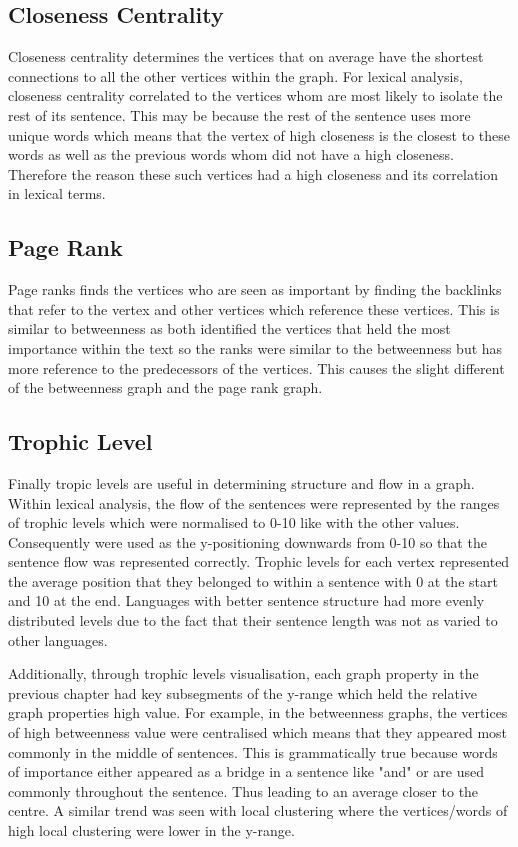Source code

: \subsection{Closeness Centrality}
Closeness centrality determines the vertices that on average have the shortest connections to all the other vertices within the graph. For lexical analysis, closeness centrality correlated to the vertices whom are most likely to isolate the rest of its sentence. This may be because the rest of the sentence uses more unique words which means that the vertex of high closeness is the closest to these words as well as the previous words whom did not have a high closeness. Therefore the reason these such vertices had a high closeness and its correlation in lexical terms.

\subsection{Page Rank}
Page ranks finds the vertices who are seen as important by finding the backlinks that refer to the vertex and other vertices which reference these vertices. This is similar to betweenness as both identified the vertices that held the most importance within the text so the ranks were similar to the betweenness but has more reference to the predecessors of the vertices. This causes the slight different of the betweenness graph and the page rank graph.

\subsection{Trophic Level}
Finally tropic levels are useful in determining structure and flow in a graph. Within lexical analysis, the flow of the sentences were represented by the ranges of trophic levels which were normalised to 0-10 like with the other values. Consequently were used as the y-positioning downwards from 0-10 so that the sentence flow was represented correctly. Trophic levels for each vertex represented the average position that they belonged to within a sentence with 0 at the start and 10 at the end. Languages with better sentence structure had more evenly distributed levels due to the fact that their sentence length was not as varied to other languages. 

Additionally, through trophic levels visualisation, each graph property in the previous chapter had key subsegments of the y-range which held the relative graph properties high value. For example, in the betweenness graphs, the vertices of high betweenness value were centralised which means that they appeared most commonly in the middle of sentences. This is grammatically true because words of importance either appeared as a bridge in a sentence like "and" or are used commonly throughout the sentence. Thus leading to an average closer to the centre. A similar trend was seen with local clustering where the vertices/words of high local clustering were lower in the y-range.
\\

§ **Task statement**
Copy each line of the listing that includes "vertex".

§ **Exercise answer**
Closeness centrality determines the vertices that on average have the shortest connections to all the other vertices within the graph. For lexical analysis, closeness centrality correlated to the vertices whom are most likely to isolate the rest of its sentence. This may be because the rest of the sentence uses more unique words which means that the vertex of high closeness is the closest to these words as well as the previous words whom did not have a high closeness. Therefore the reason these such vertices had a high closeness and its correlation in lexical terms.
Page ranks finds the vertices who are seen as important by finding the backlinks that refer to the vertex and other vertices which reference these vertices. This is similar to betweenness as both identified the vertices that held the most importance within the text so the ranks were similar to the betweenness but has more reference to the predecessors of the vertices. This causes the slight different of the betweenness graph and the page rank graph.
Finally tropic levels are useful in determining structure and flow in a graph. Within lexical analysis, the flow of the sentences were represented by the ranges of trophic levels which were normalised to 0-10 like with the other values. Consequently were used as the y-positioning downwards from 0-10 so that the sentence flow was represented correctly. Trophic levels for each vertex represented the average position that they belonged to within a sentence with 0 at the start and 10 at the end. Languages with better sentence structure had more evenly distributed levels due to the fact that their sentence length was not as varied to other languages. 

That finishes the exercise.